In this work, we investigate the processes permitting yeast cells to survive in the presence of elevated rNTPs incorporated within genomic DNA. We show that both RNase H1 and RNase H2 play a critical role in repairing rNMPs incorporated by replicative polymerases, and in the absence of RNase H activity residual genomic rNMPs cause replication problems in the following cell cycle. When the replicative DNA polymerases encounter rNMPs in the template strand, endogenous replication stress is generated, which sensitizes cells to mild treatments with exogenous replication stress-inducing agents. In this situation, postreplication repair mechanisms are effectively responsible for the survival of RNase H defective cells. We provide genetic and biochemical evidence that rNMPs-containing chromosomes can be fully replicated through the action of template switch and DNA polymerase ζ, which efficiently bypasses rNMPs in a DNA template.

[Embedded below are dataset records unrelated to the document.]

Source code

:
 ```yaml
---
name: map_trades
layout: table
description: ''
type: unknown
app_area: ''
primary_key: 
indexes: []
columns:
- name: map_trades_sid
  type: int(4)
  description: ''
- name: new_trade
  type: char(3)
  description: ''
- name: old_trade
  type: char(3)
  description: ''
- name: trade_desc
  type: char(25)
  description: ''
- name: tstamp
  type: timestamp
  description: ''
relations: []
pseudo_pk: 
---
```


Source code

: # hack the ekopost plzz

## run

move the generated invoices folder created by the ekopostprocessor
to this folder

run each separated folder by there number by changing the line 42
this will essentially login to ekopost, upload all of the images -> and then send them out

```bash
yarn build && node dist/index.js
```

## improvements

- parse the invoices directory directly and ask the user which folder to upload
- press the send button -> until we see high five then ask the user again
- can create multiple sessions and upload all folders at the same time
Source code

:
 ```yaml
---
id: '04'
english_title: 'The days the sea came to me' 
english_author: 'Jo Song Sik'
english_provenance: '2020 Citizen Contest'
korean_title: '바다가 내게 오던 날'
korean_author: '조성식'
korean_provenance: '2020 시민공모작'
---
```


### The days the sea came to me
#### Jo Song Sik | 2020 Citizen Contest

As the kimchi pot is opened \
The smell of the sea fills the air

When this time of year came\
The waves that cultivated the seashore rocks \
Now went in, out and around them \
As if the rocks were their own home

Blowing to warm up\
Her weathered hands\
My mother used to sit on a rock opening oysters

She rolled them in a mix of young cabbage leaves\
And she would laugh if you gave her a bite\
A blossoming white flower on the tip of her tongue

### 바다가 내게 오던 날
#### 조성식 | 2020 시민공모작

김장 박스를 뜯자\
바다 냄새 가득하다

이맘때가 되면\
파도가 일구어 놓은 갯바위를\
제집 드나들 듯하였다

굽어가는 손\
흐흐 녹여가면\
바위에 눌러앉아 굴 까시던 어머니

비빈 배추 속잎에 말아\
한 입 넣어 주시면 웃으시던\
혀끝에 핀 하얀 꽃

Our data show unexpected mechanisms that preserve genome integrity in normally replicating cells, extend the role of PRR, and particularly that of Pol ζ, to the replication of rNMPs in genomic DNA, and reveal a synthetic interaction between PRR, RNase H activities, and replication stress that may have relevant consequences for human disease, identifying a possible family of modifier genes that may influence the penetrance of a set of AGS mutations.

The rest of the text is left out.